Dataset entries
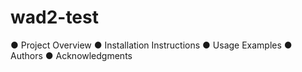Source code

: # wad2-test
●	Project Overview
●	Installation Instructions
●	Usage Examples
●	Authors
●	Acknowledgments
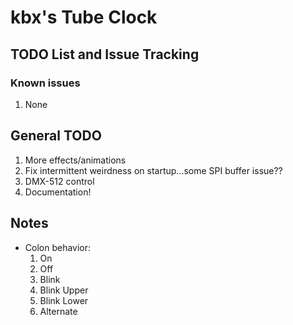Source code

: # kbx's Tube Clock

## TODO List and Issue Tracking

### Known issues

1. None


## General TODO

1. More effects/animations
1. Fix intermittent weirdness on startup...some SPI buffer issue??
1. DMX-512 control
1. Documentation!

## Notes

- Colon behavior:
  1. On
  1. Off
  1. Blink
  1. Blink Upper
  1. Blink Lower
  1. Alternate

Your instructions.
Show every line from the entries that includes the word "TODO".

Response for this exercise.
## TODO List and Issue Tracking
## General TODO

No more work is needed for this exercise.